Product integration techniques for generalized fractional integro-differential equations

Abstract

In this article, two numerical schemes are proposed and analyzed for solving the general Volterra integro-differential equation of fractional order based on the Caputo non-integer derivative of order ν∈(0,1). The schemes involve L1 and L2 approximations of the general Caputo derivative and the use of the approximate product integration formula to handle the Volterra part.
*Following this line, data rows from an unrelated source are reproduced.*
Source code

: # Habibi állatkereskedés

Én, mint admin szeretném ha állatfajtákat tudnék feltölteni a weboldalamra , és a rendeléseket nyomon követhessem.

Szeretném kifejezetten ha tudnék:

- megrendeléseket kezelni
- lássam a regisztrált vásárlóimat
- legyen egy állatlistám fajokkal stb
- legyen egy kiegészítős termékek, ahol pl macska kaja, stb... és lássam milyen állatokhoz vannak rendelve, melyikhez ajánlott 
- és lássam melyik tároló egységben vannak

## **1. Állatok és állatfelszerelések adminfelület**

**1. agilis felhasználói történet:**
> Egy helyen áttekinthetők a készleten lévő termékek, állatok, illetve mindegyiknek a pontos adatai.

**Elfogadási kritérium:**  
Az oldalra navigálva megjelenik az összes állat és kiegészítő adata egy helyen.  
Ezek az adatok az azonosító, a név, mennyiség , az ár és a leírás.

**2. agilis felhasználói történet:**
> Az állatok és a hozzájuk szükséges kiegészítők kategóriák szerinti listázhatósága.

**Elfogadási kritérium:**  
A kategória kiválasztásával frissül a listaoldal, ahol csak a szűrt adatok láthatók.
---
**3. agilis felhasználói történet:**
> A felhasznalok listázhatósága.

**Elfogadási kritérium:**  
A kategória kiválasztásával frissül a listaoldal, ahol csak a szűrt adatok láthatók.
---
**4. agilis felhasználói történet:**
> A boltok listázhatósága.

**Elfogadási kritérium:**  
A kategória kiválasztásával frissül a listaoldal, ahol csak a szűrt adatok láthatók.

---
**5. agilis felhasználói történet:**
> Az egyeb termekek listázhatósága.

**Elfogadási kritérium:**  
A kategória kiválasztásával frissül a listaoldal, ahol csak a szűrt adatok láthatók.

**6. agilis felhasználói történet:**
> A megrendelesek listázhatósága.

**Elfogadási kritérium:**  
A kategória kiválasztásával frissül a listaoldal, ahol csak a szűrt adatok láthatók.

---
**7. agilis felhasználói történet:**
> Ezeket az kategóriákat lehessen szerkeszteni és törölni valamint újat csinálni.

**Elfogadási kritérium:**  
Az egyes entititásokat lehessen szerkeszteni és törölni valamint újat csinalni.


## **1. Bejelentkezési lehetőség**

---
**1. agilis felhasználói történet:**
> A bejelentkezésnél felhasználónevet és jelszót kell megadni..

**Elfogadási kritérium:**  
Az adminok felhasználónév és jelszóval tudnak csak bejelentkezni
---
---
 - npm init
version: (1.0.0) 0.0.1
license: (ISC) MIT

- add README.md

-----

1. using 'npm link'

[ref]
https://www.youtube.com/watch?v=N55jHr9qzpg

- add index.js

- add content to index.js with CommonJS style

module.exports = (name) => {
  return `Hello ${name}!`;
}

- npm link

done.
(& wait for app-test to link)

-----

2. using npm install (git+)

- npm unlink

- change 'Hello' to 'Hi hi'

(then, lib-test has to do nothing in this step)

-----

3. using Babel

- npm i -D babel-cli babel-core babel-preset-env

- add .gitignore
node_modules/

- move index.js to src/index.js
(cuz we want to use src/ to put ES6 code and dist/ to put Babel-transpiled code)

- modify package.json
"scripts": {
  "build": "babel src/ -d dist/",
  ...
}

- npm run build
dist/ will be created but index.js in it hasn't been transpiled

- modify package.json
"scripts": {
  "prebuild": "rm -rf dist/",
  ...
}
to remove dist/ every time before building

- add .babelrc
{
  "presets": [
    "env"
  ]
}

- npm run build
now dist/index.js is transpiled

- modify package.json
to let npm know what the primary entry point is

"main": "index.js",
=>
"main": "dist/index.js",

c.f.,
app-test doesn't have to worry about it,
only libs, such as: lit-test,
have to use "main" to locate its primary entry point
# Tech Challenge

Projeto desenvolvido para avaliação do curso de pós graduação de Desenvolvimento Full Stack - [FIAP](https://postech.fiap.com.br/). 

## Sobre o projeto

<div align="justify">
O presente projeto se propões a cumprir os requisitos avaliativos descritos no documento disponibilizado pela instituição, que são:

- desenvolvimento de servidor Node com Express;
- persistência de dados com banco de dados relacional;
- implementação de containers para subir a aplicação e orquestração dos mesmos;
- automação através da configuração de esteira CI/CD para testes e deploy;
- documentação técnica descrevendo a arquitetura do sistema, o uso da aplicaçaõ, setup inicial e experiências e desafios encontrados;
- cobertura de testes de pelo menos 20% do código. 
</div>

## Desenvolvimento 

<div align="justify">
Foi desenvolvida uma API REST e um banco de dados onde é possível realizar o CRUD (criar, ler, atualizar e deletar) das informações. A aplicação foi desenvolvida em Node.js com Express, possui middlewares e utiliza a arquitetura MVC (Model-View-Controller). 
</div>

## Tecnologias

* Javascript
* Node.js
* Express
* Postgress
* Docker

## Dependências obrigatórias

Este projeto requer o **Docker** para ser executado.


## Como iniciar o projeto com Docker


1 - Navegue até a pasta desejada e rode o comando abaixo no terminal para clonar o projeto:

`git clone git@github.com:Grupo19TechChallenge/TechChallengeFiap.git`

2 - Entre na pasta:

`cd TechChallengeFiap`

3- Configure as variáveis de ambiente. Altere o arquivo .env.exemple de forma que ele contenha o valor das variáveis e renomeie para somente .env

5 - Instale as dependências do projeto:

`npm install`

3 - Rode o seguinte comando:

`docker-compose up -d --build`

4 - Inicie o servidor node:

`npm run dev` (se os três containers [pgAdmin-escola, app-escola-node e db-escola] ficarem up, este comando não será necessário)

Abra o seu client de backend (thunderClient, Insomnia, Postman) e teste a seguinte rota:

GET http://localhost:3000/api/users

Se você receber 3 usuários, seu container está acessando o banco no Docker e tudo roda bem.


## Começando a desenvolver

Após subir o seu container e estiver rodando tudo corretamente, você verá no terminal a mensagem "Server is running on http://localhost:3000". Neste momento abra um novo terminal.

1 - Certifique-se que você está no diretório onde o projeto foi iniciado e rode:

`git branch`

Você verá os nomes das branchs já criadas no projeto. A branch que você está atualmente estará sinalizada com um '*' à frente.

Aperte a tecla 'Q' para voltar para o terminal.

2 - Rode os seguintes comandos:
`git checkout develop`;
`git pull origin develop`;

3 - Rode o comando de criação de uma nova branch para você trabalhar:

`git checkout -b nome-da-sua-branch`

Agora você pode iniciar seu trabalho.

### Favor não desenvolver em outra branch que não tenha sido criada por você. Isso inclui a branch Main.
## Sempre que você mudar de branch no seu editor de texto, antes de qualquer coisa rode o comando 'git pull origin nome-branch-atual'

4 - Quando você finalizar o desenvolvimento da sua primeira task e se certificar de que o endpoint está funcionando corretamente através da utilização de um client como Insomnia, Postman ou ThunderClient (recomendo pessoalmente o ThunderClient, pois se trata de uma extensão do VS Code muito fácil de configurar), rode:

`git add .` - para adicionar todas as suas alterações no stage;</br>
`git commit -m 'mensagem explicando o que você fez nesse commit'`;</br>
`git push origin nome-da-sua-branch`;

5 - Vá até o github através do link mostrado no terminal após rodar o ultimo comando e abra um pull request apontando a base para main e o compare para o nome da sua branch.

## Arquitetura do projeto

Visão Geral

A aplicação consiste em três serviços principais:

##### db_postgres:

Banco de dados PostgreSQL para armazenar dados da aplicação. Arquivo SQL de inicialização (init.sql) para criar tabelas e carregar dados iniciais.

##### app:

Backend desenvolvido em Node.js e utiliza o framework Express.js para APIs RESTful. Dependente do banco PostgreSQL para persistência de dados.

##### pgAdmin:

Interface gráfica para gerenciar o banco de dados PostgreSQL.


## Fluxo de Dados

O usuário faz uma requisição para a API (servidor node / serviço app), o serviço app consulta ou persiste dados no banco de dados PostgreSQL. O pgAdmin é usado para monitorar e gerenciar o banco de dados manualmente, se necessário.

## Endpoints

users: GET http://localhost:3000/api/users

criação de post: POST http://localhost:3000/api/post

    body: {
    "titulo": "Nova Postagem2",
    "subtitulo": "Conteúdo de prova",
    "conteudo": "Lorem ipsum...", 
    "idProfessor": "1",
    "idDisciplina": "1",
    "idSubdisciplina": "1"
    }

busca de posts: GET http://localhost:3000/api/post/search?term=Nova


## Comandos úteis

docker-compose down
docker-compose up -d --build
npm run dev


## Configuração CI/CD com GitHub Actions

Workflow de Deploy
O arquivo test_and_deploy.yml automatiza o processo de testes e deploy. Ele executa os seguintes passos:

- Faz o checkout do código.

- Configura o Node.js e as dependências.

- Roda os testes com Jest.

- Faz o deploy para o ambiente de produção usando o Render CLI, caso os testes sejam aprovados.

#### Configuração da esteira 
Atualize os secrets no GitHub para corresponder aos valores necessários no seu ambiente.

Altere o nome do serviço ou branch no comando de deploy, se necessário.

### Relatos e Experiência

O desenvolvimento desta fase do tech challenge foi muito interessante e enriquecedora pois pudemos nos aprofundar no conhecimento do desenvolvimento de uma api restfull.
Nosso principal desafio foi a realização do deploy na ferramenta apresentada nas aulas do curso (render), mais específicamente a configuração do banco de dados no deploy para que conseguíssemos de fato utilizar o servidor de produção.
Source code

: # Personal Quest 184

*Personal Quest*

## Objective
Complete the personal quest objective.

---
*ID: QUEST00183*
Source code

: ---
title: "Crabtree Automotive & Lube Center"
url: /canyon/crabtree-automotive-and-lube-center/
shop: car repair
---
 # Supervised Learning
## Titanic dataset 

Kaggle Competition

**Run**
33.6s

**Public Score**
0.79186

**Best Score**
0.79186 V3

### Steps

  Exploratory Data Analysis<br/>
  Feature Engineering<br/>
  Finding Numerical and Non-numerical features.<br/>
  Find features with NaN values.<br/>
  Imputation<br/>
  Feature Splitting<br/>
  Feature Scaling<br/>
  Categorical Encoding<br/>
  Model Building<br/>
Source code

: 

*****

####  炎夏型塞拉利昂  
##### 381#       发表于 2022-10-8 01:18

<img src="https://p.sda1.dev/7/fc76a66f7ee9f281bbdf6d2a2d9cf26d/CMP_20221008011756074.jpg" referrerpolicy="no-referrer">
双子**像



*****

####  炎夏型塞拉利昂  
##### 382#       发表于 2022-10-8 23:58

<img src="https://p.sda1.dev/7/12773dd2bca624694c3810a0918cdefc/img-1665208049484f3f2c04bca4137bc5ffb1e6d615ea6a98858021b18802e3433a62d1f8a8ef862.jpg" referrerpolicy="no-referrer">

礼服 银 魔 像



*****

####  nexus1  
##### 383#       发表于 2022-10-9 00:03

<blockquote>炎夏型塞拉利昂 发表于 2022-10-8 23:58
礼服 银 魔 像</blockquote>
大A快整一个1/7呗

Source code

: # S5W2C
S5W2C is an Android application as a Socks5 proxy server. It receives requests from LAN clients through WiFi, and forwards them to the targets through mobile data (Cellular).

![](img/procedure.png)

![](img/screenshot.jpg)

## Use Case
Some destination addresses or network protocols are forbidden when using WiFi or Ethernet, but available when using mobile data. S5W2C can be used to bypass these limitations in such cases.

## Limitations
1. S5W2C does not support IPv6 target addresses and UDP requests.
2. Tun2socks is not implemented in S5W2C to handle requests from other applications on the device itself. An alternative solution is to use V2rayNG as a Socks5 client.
Specifically, Taylor’s series expansion of an unknown function is taken into consideration when approximating the Volterra part using the approximate product integration method. Additionally, the techniques are extended to encompass a class of general fractional-order Volterra integro-differential equations with a weakly singular kernel. These methods transform the proposed model into a system of algebraic equations which is solvable by established numerical algorithms. The article rigorously investigates the unconditional stability, convergence, and numerical stability of the Scheme-I. It demonstrates that combining the approximate product integration method with the L1 approximation yields a convergence rate of (2-ν) for Scheme-I. Finally, numerical simulations are conducted to validate the theoretical results, ensuring the efficiency and accuracy of the proposed schemes. The obtained numerical results for various test problems are compared and presented through tables and graphs. © The Author(s), under exclusive licence to Springer Nature Switzerland AG 2025.